Ибо очевидно, что в моральном человеке зримы две различные природы: одна, вполне согласная с его физическим бытием, и другая, которой приходится сначала освободиться от такового, чтобы затем вернуться назад обогащенной и воспитанной. Благодаря первой природе человек прочно укоренен в земле, его породившей, принадлежит, как ее частица, к физической природе, только что он не прикован к ней, но связан с нею добровольно, по любви. Идиллия имеет дело исключительно с первой природой и проистекает всегда лишь из соответствующего ей настроения души. Поэтому круг ее уже, однако она способна вложить в свою сферу не меньше души, не меньше содержания для духа и чувства.

LXVIII.Характер идиллии в связи с предметом, в ней описываемым

Различию в воздействии обоих поэтических жанров соответствует аналогичное различие объектов или по меньшей мере различие в обращении с таковыми.

Природное бытие человека доказывается не отдельными действиями, но целым кругом привычной деятельности, всем образом жизни. Пахарь, пастух, тихий обитатель мирной хижины — все они редко совершают значительные поступки, а совершая их, уже выходят из своего круга. Характеризует их обычно не то, что они вершат, но то, что завтра повторится сделанное сегодня, — им привычно жить и действовать именно так, а не иначе; о них нельзя рассказать — их нужно описывать. Поэтому объект идиллии — это состояние, объект эпопеи — действие человека; первая описательна, вторая повествовательна.
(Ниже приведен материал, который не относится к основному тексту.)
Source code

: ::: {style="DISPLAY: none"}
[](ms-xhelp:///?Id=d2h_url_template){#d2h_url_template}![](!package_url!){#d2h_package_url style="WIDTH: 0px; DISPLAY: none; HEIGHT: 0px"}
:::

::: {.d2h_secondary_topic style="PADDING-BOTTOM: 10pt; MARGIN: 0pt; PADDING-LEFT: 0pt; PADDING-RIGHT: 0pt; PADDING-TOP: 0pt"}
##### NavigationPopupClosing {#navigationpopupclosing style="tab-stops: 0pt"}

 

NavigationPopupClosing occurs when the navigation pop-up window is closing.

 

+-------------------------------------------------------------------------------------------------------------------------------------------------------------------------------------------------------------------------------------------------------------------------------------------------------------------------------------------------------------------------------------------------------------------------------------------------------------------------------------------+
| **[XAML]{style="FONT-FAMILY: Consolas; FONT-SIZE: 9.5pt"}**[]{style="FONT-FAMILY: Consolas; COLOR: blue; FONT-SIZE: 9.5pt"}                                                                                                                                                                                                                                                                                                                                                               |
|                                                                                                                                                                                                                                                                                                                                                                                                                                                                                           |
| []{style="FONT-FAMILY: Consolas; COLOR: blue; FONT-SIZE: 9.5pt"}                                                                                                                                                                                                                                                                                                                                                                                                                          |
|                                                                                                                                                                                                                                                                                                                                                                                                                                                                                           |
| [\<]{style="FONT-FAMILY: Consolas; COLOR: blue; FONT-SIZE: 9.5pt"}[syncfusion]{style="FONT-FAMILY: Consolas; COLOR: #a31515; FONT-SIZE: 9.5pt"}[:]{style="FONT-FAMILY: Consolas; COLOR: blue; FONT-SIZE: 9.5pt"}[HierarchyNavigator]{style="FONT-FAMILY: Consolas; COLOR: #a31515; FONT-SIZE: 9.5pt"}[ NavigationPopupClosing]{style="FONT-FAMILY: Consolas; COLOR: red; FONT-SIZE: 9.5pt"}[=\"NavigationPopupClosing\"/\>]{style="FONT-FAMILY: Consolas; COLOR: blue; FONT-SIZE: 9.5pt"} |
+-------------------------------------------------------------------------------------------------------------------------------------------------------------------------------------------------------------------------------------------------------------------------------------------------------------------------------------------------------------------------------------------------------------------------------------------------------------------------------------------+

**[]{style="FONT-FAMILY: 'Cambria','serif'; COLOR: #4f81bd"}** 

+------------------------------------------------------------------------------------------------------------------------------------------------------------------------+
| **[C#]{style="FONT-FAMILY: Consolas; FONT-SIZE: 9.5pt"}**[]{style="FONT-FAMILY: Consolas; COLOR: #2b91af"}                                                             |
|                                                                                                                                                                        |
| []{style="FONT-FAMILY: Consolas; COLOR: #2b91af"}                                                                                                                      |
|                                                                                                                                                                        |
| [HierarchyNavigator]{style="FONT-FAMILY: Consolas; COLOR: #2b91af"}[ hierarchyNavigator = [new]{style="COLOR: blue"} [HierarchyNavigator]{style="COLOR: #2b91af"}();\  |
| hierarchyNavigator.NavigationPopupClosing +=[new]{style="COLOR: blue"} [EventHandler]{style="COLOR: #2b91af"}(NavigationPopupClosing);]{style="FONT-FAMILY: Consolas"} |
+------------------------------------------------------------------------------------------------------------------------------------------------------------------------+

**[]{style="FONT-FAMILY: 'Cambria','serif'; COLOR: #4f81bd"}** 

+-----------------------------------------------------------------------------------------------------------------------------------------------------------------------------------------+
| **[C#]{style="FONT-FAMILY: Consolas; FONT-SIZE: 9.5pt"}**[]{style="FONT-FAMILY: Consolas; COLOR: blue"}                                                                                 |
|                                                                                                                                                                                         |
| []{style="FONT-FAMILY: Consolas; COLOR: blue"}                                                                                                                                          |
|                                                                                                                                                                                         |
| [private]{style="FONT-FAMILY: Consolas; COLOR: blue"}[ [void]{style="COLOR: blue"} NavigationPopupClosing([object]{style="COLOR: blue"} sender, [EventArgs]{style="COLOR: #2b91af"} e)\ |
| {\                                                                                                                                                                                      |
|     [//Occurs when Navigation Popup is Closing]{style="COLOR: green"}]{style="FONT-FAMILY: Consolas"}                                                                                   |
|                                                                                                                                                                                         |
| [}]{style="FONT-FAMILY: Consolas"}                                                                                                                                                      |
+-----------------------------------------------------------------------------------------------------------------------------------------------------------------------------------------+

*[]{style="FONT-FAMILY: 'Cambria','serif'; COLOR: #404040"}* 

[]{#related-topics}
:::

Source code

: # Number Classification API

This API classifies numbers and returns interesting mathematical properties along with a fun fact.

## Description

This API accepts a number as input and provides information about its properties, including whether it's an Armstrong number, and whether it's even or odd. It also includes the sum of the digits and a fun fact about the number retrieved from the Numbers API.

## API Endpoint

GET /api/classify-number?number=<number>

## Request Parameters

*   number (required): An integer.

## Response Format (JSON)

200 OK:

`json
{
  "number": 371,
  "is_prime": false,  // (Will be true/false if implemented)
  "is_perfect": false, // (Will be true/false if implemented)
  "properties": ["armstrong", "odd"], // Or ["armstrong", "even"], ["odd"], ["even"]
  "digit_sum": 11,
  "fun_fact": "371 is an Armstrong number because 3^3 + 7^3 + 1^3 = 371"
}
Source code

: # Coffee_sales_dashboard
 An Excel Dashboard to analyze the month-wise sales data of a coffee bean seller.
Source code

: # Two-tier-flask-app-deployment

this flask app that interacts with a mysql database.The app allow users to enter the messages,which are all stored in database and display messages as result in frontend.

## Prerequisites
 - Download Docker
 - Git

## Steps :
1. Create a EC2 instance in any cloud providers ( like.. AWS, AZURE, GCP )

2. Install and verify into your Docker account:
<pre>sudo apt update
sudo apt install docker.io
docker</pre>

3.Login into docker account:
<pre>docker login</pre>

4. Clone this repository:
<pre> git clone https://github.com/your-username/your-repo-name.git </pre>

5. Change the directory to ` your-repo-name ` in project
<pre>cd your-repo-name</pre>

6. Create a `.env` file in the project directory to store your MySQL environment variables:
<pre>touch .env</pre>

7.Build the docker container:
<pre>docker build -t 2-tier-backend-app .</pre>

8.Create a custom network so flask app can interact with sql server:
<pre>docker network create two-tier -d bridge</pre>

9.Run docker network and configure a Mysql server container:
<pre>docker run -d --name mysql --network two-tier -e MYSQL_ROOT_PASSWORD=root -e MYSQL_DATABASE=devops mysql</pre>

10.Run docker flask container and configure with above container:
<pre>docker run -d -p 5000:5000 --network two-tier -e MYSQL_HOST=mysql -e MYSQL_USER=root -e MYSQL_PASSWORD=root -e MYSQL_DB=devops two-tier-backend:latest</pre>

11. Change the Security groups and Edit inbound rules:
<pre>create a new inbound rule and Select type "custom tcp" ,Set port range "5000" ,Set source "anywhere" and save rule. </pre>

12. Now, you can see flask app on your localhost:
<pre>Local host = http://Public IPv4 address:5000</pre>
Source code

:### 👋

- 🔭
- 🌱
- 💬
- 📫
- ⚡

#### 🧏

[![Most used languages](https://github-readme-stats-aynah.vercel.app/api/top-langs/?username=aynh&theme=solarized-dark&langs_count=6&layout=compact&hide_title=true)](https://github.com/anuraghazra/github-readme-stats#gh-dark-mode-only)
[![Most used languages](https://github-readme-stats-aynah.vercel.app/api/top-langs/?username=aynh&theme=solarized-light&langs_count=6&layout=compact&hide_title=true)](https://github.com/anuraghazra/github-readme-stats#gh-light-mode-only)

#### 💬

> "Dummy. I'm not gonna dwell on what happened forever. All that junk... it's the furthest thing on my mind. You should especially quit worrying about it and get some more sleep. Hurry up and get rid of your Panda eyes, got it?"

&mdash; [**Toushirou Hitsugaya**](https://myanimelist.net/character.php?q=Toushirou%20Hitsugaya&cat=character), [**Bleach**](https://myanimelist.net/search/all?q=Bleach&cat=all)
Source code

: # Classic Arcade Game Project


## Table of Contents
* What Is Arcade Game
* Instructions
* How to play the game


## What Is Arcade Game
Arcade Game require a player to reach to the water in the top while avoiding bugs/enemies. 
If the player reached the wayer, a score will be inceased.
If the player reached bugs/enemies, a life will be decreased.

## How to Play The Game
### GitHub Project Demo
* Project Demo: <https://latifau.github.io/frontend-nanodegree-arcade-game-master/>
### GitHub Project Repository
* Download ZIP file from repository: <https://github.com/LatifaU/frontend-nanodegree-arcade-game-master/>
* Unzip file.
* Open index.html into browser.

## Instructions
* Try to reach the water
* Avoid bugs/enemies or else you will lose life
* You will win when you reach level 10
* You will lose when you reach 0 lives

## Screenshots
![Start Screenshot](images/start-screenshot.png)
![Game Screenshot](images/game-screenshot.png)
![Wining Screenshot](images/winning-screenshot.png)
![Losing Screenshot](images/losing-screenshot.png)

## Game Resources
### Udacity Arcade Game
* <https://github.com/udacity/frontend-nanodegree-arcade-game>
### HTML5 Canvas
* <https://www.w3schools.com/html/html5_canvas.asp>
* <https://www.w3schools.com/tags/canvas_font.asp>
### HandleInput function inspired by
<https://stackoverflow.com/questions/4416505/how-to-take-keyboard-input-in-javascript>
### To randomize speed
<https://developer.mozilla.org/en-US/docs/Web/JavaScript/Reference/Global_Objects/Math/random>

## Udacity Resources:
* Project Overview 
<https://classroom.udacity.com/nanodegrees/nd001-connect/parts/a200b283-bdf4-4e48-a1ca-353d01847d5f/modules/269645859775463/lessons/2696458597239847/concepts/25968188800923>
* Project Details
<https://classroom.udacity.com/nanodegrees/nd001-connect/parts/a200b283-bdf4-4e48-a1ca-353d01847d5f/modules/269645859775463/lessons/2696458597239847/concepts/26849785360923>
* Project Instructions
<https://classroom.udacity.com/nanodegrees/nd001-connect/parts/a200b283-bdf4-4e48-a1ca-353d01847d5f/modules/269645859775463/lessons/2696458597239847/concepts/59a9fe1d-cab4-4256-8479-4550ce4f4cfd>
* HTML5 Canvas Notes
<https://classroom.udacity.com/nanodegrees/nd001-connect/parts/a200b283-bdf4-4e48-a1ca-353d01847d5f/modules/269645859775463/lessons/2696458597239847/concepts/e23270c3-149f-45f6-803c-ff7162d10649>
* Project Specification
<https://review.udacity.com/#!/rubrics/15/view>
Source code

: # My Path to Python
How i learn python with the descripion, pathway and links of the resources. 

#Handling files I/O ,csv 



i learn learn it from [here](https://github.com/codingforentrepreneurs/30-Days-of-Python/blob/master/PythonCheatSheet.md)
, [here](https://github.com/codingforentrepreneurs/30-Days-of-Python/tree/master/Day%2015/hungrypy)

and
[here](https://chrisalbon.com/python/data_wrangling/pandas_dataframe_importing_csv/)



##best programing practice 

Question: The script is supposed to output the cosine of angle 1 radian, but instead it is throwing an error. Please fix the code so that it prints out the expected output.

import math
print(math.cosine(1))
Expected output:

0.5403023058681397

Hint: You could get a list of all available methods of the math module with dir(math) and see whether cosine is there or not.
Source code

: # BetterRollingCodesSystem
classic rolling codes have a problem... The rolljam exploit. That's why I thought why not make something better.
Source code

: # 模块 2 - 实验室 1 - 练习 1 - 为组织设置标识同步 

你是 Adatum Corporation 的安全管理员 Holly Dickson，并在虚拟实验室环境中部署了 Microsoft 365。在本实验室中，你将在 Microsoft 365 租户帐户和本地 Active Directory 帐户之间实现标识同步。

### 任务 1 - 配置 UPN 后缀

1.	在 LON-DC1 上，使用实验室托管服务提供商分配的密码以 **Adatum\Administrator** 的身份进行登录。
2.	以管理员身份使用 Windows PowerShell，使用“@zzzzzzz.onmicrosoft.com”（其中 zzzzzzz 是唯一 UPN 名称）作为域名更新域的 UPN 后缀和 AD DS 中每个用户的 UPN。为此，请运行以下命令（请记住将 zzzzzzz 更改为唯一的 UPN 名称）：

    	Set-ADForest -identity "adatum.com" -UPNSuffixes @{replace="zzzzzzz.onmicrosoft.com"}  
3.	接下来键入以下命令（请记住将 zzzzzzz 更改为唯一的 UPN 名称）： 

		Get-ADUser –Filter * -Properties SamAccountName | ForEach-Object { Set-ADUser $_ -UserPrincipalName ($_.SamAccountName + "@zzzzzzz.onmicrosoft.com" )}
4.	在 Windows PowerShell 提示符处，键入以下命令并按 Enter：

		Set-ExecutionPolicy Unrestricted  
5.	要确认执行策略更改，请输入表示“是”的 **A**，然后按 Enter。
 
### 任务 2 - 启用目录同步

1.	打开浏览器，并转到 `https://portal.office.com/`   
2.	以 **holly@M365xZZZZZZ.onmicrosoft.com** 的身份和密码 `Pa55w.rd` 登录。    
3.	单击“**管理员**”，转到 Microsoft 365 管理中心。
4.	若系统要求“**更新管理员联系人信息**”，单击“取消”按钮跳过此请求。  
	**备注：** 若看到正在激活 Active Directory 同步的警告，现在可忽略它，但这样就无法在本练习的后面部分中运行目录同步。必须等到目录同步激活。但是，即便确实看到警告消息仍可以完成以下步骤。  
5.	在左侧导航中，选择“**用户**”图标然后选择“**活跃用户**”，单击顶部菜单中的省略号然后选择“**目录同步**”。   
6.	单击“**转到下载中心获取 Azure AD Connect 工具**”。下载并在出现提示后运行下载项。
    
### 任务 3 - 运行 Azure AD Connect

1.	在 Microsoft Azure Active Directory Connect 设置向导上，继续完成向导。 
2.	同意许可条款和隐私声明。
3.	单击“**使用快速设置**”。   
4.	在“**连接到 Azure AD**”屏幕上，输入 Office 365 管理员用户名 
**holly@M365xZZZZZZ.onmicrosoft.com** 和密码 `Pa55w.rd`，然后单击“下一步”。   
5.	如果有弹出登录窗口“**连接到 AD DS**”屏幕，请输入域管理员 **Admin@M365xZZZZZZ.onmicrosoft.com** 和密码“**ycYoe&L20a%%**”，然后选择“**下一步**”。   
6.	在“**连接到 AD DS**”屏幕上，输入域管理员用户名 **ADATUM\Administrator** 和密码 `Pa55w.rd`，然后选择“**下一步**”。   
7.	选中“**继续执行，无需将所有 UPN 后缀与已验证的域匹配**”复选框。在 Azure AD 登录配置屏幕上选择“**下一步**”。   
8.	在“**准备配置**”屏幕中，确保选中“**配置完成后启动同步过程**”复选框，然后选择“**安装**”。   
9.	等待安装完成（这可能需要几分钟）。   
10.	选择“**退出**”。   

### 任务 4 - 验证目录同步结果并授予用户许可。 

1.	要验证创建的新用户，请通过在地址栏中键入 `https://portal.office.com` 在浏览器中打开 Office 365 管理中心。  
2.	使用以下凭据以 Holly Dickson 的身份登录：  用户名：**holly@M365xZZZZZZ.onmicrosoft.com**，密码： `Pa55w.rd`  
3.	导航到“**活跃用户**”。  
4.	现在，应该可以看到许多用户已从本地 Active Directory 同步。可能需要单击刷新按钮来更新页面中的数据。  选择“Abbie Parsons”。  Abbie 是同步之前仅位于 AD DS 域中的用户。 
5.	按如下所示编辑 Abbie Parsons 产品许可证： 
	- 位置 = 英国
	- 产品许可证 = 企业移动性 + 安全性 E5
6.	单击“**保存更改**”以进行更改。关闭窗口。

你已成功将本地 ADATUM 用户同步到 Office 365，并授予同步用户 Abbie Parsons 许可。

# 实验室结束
Поэтому все, что производится насильственными действиями, а также и все то, что выпадает из обычного круга жизни и существования — война и кровопролитие, бурная страсть, беспокойная любознательность и даже дух исследования вообще, готовый иной раз пожертвовать жизнью ради познания предметов, — все это противоречит идиллическому настроению. Разве человек, все существо которого состоит в чистейшей гармонии с самим собою, со своими собратьями, с природой, разве этот человек способен замыслить своевольное разрушение? И если у него есть все необходимое для жизни, может ли он устремляться беспокойным духом вдаль? Что нужно ему, кроме спокойного существования, радости, наслаждения жизнью, тихого сознания своей невинной, незапятнанной совести, кроме счастья вообще, — а все это дают ему природа и его собственная душа, дают сами, добровольно! Его бытие течет регулярным потоком, как сама природа, как времена года, всякая жизненная пора сама по себе проистекает из другой, предшествовавшей ей, и как бы велики ни были богатство и многообразие мыслей и чувств, какие сохраняет он в этом спокойном кругу жизни, в них утверждает свое преобладающее значение гармония, проявляющаяся не в отдельном волеизъявлении, но налагающая свою печать на целую жизнь, на все бытие человека.